The simulated asset statistics from this data:

=====================================================
SIMULATED ASSET STATISTICS (annualised)
=====================================================
Asset     Ann Ret   Ann Vol   Sharpe
--------------------------------------
SPY         9.7%    21.3%     0.46
TLT       -11.5%    16.9%    -0.68
GLD        11.1%    14.4%     0.77
BTC        51.4%    83.2%     0.62

Bear-regime days: 389 / 1500  (25.9%)

The TLT drawdown and BTC volatility profile are consistent with the 2018–2024 experience.
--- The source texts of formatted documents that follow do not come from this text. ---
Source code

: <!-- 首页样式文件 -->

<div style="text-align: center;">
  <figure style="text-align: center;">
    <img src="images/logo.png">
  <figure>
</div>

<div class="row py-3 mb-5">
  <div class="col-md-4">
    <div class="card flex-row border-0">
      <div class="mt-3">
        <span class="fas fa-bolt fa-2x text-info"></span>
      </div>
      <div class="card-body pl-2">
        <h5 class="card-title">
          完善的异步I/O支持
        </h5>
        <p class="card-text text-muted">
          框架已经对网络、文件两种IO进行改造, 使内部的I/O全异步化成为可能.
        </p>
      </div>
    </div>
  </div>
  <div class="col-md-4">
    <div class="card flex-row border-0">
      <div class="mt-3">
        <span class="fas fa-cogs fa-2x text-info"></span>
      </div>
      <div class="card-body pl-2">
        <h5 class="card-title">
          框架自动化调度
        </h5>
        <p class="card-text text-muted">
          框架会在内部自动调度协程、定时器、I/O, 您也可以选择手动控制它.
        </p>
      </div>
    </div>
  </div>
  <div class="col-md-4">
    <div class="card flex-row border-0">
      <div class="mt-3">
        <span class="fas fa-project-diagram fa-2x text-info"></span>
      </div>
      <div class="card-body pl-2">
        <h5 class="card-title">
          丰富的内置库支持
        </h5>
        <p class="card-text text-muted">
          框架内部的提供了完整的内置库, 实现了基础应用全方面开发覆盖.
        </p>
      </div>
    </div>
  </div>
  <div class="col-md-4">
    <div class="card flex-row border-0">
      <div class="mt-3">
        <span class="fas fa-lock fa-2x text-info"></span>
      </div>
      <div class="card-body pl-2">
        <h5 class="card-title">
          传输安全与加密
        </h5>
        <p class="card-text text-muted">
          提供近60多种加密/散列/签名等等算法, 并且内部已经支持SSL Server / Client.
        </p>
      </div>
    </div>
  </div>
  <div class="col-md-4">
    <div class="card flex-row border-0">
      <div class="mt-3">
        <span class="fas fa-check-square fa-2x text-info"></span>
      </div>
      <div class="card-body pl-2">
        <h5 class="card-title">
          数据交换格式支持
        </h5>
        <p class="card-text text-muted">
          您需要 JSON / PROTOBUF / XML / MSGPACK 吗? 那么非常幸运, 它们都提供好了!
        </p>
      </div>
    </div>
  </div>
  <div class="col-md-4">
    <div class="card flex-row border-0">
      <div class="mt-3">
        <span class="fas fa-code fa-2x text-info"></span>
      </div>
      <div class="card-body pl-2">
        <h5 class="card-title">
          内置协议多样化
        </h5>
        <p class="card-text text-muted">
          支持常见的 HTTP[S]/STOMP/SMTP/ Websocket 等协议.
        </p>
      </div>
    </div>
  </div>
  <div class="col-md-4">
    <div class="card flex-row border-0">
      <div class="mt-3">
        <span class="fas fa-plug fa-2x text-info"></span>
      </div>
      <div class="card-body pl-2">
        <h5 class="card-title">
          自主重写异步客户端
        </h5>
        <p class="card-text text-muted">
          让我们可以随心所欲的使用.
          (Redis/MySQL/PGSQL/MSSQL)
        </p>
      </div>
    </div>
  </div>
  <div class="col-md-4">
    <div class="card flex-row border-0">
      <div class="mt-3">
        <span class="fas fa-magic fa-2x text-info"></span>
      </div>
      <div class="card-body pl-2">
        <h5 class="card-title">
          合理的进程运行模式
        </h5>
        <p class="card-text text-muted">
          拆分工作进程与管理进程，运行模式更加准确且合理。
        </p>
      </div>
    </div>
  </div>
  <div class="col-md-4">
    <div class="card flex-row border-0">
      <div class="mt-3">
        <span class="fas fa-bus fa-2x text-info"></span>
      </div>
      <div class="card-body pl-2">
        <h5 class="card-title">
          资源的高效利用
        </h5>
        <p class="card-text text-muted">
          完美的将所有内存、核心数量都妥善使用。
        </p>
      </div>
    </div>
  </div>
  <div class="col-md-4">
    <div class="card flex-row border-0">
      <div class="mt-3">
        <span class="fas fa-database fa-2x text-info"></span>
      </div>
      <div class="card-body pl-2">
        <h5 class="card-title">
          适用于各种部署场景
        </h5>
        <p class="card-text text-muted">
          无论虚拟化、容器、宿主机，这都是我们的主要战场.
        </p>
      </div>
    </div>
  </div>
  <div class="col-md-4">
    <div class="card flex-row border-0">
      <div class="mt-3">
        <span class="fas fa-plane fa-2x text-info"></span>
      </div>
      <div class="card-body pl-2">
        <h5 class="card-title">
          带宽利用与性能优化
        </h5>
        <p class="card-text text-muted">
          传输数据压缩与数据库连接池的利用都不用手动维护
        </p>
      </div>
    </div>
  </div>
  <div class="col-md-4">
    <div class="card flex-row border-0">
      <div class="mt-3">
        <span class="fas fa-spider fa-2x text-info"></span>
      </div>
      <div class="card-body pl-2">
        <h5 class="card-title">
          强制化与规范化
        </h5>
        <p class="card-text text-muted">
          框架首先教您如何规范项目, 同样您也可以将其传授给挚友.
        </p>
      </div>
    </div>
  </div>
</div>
Bear regimes account for about a quarter of the simulation, which is plausible for that period.

Train / Validation / Test Split

A strict temporal split — no shuffling, no data leakage between periods:

train_end = int(0.60 * N_DAYS)   # 900 days
val_end   = int(0.80 * N_DAYS)   # 1200 days

train_lr = log_rets[:train_end]
val_lr   = log_rets[train_end:val_end]
test_lr  = log_rets[val_end:]

Train: 900 days | Validation: 300 days | Test: 300 days

Building the Portfolio Environment

class PortfolioEnv:
    """
    Observation: rolling window of log-returns (WINDOW × N_ASSETS)
                 + current portfolio weights (N_ASSETS)
                 + normalised portfolio value (1)
    Action:      portfolio weights ∈ [0,1]^K, projected onto the simplex
    Reward:      per-step log-return net of transaction costs
    """

    def __init__(self, lr, initial=10_000, tc=0.001, window=WINDOW):
        self.lr  = lr.astype(np.float32)
        self.T, self.K = lr.shape
        self.init = initial
        self.tc   = tc
        self.win  = window
        self.sdim = window * self.K + self.K + 1

    def reset(self, start=None):
        self.t = self.win if start is None else max(self.win, start)
        self.v = float(self.init)
        self.w = np.ones(self.K, dtype=np.float32) / self.K
        return self._obs()

    def step(self, action):
        a  = np.clip(action, 1e-8, None).astype(np.float32)
        a /= a.sum()                                        # project onto simplex

        plr = float(np.dot(self.w, self.lr[self.t - 1]))   # portfolio log-return
        to  = float(np.abs(a - self.w).sum())              # L1 turnover
        nr  = np.exp(plr) * (1 - to * self.tc) - 1.0      # net return after costs

        self.v *= (1 + nr)
        self.w  = a
        self.t += 1

        reward = float(np.log1p(nr))                        # per-step incremental reward
        done   = self.t >= self.T
        return self._obs(), reward, done, {
            "v": self.v, "nr": nr, "to": to, "w": a.copy()
        }

    def _obs(self):
        window_rets = self.lr[self.t - self.win : self.t].flatten()
        return np.concatenate([
            window_rets, self.w, [self.v / self.init]
        ]).astype(np.float32)

Key Design Decisions

Log-returns in the observation. Raw price returns are right-skewed and scale with price level. Log-returns are additive across time and better conditioned for neural network optimisation.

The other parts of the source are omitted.